--- START ---

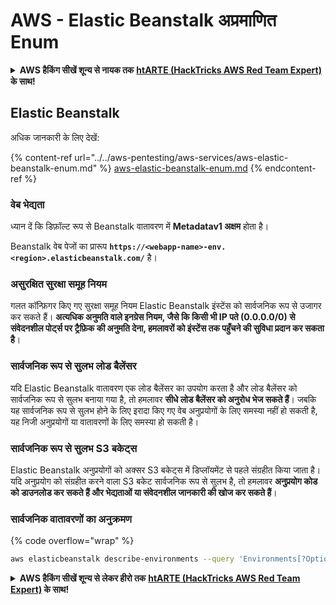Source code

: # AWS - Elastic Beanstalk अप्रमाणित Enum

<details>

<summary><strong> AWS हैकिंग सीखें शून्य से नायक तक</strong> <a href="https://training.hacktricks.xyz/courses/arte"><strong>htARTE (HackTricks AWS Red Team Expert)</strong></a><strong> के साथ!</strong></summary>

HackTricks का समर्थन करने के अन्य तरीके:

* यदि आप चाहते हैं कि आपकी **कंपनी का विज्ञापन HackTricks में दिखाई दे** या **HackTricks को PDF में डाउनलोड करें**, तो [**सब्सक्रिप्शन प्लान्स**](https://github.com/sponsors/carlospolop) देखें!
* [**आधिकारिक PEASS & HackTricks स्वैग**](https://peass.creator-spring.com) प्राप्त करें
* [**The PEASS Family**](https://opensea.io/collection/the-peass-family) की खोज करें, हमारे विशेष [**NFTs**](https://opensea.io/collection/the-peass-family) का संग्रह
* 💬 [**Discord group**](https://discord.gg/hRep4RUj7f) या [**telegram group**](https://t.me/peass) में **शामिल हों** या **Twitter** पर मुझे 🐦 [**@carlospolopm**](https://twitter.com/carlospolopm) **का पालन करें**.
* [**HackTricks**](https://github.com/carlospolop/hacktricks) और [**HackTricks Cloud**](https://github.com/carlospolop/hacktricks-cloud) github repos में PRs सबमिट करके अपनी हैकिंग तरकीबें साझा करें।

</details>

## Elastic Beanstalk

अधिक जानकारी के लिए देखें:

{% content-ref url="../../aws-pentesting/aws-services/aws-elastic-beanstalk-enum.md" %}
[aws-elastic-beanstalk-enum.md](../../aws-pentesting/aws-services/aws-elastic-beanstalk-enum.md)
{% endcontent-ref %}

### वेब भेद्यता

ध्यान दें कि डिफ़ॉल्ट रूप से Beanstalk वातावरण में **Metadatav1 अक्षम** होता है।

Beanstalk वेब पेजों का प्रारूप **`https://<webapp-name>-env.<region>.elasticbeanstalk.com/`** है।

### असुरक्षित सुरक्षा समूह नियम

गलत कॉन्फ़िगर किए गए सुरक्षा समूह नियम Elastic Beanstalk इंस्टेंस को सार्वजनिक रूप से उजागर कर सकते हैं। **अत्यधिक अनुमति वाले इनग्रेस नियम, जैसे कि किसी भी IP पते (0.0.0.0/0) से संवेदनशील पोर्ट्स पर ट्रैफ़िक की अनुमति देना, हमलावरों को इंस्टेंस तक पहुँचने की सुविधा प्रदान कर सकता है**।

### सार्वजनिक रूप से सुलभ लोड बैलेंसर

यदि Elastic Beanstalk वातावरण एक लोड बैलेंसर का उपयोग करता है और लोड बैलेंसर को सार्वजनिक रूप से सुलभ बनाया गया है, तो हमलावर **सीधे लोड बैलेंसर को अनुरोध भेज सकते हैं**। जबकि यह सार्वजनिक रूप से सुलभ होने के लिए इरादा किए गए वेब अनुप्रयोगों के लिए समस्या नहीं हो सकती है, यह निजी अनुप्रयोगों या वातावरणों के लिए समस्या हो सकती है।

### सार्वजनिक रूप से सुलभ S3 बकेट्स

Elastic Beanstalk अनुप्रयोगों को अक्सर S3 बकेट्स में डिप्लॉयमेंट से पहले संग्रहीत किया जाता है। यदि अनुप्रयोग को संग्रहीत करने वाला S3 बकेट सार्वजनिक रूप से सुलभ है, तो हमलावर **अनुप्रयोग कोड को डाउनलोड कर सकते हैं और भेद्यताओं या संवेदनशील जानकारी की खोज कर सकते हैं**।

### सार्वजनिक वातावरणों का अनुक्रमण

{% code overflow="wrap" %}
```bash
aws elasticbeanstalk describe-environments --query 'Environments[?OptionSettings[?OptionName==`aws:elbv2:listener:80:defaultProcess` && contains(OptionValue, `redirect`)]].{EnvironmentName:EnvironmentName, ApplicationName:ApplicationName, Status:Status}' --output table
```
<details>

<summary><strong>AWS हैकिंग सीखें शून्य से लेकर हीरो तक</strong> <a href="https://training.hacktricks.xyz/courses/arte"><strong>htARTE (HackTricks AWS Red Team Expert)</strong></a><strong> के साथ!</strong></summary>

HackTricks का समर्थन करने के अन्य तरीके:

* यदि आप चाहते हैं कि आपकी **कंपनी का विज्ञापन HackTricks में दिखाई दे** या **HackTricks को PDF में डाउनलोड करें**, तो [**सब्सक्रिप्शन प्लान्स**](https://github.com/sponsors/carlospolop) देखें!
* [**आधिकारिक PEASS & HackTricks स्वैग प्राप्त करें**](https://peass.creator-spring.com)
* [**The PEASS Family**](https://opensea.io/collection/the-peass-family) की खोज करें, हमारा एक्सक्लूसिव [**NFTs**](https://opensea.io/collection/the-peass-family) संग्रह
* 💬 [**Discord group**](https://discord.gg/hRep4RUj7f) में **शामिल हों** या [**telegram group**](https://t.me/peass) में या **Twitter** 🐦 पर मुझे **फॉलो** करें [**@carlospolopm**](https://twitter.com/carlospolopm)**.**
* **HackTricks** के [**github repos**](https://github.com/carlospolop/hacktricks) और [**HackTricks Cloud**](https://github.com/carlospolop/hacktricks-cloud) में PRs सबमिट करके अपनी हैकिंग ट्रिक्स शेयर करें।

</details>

--- END ---

EXERCISE DETAILS:
Pull every line containing "telegram" out of the entries.

THE ANSWER:
* 💬 [**Discord group**](https://discord.gg/hRep4RUj7f) या [**telegram group**](https://t.me/peass) में **शामिल हों** या **Twitter** पर मुझे 🐦 [**@carlospolopm**](https://twitter.com/carlospolopm) **का पालन करें**.
* 💬 [**Discord group**](https://discord.gg/hRep4RUj7f) में **शामिल हों** या [**telegram group**](https://t.me/peass) में या **Twitter** 🐦 पर मुझे **फॉलो** करें [**@carlospolopm**](https://twitter.com/carlospolopm)**.**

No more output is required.